Introduction

In 1983, Lord Denning said:

As a moth is drawn to the light, so is a litigant drawn to the United States. If he can only get his case into their courts, he stands to win a fortune.”1

Part of the reasons for wanting to litigate in the United States may, of course, be gaining access to the wide-ranging discovery process. Twenty-seven years on from Lord Denning’s musings, however, there is a view among international businessmen (rightly or wrongly) that litigation in the United States is unattractive precisely because of this extensive, and costly, discovery process. Those with a civil law background may experience the greatest culture shock, as their system does not ask parties to provide documents beyond those they rely on. Advocates of discovery, on the other hand, stress that each side ought to put their (evidentiary) cards on the table to give the decision-maker the full picture. Internal documents that never left a claimant corporation can paint a quite different picture from those on which a claim is based.

Parties who find extensive US or common law-style disclosure or discovery an obstacle to efficient resolution of their disputes may opt for international arbitration as their chosen forum. Arbitration seeks to strike a balance when it comes to disclosure: some documents can be required from the opponent, but the disclosure obligation is narrower than in litigation in most common law jurisdictions (certainly England and the US).

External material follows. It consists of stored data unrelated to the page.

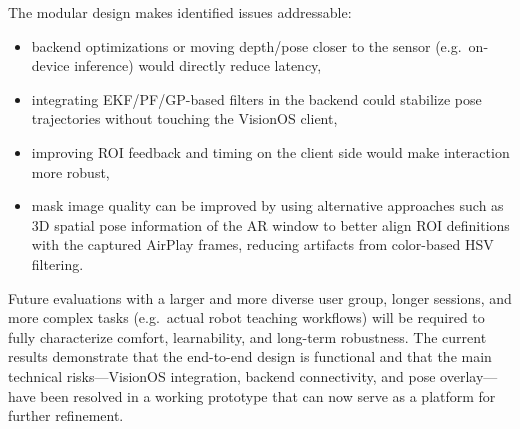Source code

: The modular design makes identified issues addressable:

\begin{itemize}
    \item backend optimizations or moving depth/pose closer to the sensor (e.g.\ on-device inference) would directly reduce latency,
    \item integrating EKF/PF/GP-based filters in the backend could stabilize pose trajectories without touching the VisionOS client,
    \item improving ROI feedback and timing on the client side would make interaction more robust,
    \item mask image quality can be improved by using alternative approaches such as 3D spatial pose information of the AR window to better align ROI definitions with the captured AirPlay frames, reducing artifacts from color-based HSV filtering.
\end{itemize}

Future evaluations with a larger and more diverse user group, longer sessions, and more complex tasks (e.g.\ actual robot teaching workflows) will be required to fully characterize comfort, learnability, and long-term robustness. The current results demonstrate that the end-to-end design is functional and that the main technical risks—VisionOS integration, backend connectivity, and pose overlay—have been resolved in a working prototype that can now serve as a platform for further refinement.
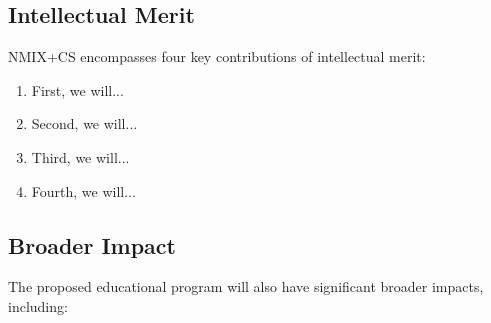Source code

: \subsection{Intellectual Merit} 
NMIX+CS encompasses four key contributions of intellectual merit:
\begin{enumerate}
\item First, we will...
\item Second, we will...
\item Third, we will...
\item Fourth, we will...
\end{enumerate}

\subsection{Broader Impact} 
The proposed educational program will also have significant broader impacts, including:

One particular procedural power in the arsenal of US courts - the power to order discovery in support of foreign proceedings - has consistently generated debate. There have been warnings that the power under ‘Section 1782’, if it were applied to international arbitration proceedings, would undermine the arbitral process and interfere with its autonomy. Recently, Section 1782 has even injected some drama and detective work into bilateral investment treaty arbitrations. It now seems fairly clearly established that tribunals established under treaties are, in the eyes of the US courts, of a sufficiently international character to bring them within Section 1782. In one recent example, Chevron, the investor-claimant, sought US discovery of hundreds of hours of unreleased footage from the makers of a documentary on an environmental situation in Ecuador. The pollution in question had triggered national litigation and measures against Chevron in Ecuador, which had, in turn, led to Chevron’s investment treaty claim seeking to recover losses caused by the Ecuadorian sanctions. Within the 600 hours of footage that Chevron subpoenaed was alleged to be evidence of collusion or contact between parties that were meant to be at arm’s length, which (if proven) could taint Ecuador in the treaty claim. Chevron’s request was upheld.2

This article looks at how disclosure of documents is generally approached in international commercial and investment treaty arbitrations, before considering Section 1782 and how the US courts have been interpreting the provision. Will it lead to gumshoe tactics in treaty claims?

Disclosure in International Arbitration

There is, generally, no automatic obligation of disclosure in most international arbitrations, in contrast with litigation in the major common law jurisdictions.3 The principle underlying disclosure, as well as any other aspect of arbitral procedure, is that of party autonomy.4 The parties are free to agree on the regime for exchanging documents, and if they do not agree, then the tribunal decides.

Article 20 of the ICC Rules of Arbitration provides that:

"1. The Arbitral Tribunal shall proceed within as short a time as possible to establish the facts of the case by all appropriate means."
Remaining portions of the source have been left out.